После гибели отца им дали пенсию, однокомнатную квартиру в хрущевке, мать устроилась уборщицей в больницу, – можно было жить, кабачки, помидоры, яблоки, вишня, урюк в Халды-Балдах ничего не стоили, и в школе у Савика дела почему-то пошли на удивление хорошо, он что-то вдруг стал все очень легко понимать и запоминать. Что значит, освободился от страха перед земным отцом, а что будет, когда люди освободятся от страха перед отцом небесным? Ему и в школе стало больше нравиться, чем дома, где мать все время крестилась на иконки да к каждому слову прибавляла: господи, прости, господи, помилуй, господи, помоги…

У Савика нарастало чувство, что бог отнял у него мать, и однажды в маленькой городской библиотечке он взял тоненькую книжку с полки «Научный атеизм». Книжку явно никто до этого не открывал, и ясно почему – там все было до ужаса противное: целуя иконы, люди заражались сифилисом и туберкулезом, младенцев крестили в ванночках, в которых вода была желтая от выделений… Так что когда он наконец решился зайти в небольшой дощатый дом с кладбищенским крестом на крыше, чтобы наконец понять, каким там медом для матери намазано, то внутри ему стало прямо-таки жутко: странный запах, в котором ему заранее почудился туберкулез и сифилис, отчужденные безжалостные лица на огромных иконах, жуткий полумрак, только огоньки вьются, старухи, старухи припали к полу и, кажется, вот-вот поползут на карачках…

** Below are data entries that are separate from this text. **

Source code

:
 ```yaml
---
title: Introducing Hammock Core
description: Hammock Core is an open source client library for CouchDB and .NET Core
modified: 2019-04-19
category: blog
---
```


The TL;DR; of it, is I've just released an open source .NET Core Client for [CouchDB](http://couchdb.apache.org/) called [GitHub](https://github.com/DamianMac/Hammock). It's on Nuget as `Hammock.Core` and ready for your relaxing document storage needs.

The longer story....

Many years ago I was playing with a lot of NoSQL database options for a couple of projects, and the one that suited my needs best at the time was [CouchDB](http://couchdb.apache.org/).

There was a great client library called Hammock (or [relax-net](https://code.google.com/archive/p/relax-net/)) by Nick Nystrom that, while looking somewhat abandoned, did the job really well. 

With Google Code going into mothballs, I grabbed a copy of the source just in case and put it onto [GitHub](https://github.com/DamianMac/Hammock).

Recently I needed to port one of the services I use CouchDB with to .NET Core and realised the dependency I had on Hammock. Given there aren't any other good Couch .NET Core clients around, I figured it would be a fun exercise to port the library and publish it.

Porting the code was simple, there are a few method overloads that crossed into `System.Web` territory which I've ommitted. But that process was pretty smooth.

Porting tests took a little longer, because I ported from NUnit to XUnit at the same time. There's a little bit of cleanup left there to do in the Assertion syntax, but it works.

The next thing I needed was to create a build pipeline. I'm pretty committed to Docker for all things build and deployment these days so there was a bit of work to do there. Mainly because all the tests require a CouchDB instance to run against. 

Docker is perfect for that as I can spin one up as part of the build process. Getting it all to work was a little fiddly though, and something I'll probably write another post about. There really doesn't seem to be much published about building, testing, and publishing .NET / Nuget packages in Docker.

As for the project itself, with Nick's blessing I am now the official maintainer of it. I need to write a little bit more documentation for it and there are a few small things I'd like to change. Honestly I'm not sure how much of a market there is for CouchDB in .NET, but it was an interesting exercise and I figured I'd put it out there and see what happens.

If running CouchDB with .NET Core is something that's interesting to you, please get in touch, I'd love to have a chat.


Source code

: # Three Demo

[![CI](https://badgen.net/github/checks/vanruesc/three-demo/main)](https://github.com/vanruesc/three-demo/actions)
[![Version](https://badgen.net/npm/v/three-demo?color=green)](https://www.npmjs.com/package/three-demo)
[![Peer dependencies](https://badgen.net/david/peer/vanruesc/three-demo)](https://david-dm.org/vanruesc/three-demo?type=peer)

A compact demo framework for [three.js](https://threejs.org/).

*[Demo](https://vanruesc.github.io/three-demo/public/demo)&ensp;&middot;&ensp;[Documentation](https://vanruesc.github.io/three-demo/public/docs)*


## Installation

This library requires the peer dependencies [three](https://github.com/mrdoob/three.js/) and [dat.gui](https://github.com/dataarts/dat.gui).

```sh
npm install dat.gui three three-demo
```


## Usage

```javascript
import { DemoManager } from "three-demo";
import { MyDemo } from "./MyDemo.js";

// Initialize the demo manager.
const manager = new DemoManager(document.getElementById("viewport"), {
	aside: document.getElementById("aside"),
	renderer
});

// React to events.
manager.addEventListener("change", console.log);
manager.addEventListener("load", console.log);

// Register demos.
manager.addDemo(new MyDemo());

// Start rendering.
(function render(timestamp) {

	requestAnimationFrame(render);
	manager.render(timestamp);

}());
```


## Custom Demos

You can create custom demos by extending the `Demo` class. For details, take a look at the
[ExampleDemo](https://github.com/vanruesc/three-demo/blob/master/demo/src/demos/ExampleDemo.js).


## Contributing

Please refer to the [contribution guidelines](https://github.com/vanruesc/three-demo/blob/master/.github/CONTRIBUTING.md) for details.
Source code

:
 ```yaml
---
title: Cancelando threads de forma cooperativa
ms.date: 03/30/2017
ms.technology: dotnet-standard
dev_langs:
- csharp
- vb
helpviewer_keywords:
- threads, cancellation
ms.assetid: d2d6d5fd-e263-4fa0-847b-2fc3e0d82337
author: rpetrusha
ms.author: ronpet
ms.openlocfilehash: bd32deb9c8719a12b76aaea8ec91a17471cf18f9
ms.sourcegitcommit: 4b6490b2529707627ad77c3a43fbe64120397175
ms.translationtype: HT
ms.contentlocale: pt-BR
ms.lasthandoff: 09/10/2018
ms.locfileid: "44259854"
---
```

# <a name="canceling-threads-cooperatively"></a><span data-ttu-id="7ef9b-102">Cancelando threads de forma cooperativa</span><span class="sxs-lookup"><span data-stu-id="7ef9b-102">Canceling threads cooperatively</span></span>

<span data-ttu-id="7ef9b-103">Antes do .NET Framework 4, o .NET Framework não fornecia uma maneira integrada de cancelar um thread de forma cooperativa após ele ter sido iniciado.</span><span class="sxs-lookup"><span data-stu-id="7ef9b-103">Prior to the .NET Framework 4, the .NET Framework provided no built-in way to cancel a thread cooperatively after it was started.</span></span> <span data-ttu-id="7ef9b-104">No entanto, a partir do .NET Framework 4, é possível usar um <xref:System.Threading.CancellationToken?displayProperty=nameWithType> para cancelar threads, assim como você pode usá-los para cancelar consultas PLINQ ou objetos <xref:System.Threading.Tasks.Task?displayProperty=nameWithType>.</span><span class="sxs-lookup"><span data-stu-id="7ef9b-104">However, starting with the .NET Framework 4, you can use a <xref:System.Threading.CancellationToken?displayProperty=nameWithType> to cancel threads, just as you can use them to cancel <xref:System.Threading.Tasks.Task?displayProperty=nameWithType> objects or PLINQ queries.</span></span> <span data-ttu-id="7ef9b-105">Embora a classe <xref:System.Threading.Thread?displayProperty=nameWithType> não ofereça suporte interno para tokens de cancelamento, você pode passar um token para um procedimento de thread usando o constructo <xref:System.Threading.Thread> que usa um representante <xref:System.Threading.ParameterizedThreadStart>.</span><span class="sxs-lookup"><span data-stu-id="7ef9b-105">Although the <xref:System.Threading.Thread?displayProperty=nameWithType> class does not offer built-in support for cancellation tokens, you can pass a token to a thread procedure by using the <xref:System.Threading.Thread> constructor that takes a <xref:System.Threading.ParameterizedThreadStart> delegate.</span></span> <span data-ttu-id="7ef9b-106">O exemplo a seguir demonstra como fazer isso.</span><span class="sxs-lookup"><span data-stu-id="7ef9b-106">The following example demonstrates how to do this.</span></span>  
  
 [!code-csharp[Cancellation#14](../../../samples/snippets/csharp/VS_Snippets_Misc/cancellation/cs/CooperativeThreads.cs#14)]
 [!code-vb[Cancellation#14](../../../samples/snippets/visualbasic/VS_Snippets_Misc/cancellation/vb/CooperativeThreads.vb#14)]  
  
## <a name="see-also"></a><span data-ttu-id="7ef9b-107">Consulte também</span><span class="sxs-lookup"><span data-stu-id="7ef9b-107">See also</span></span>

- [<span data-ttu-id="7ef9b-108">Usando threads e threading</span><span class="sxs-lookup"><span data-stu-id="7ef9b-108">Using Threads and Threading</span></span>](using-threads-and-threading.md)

Да какие у них такие могут быть грехи, чтобы так ползать! И стоит ли прощение такого унижения?.. И кем должен быть тот, кто готов такое принимать?.. Мать, похоже, представляла его по своему образу и подобию: неважно, искренне или притворно, лишь бы положенные поклоны были отбиты. Но как можно любить такого отца, хоть земного, хоть небесного?..


Он с трудом вынырнул из зябкой халды-балдинской жути в питерскую жару и в который раз заново понял, почему у них, у церковников главным пороком считается гордость: тот, кто сохранит хоть искру достоинства, ни за что на свете не сможет принять это измывательство.

Что страшнее – ни на что не надеющийся приговоренный, гордо или покорно идущий навстречу казни, или надеющийся на прощение и ползающий перед судьей на брюхе? Ползающий ему тогда показался бы страшнее. Да, пожалуй, и сейчас. Это, видно, и есть та самая сатанинская гордыня. И он, стало быть, не кто иной, как антихрист.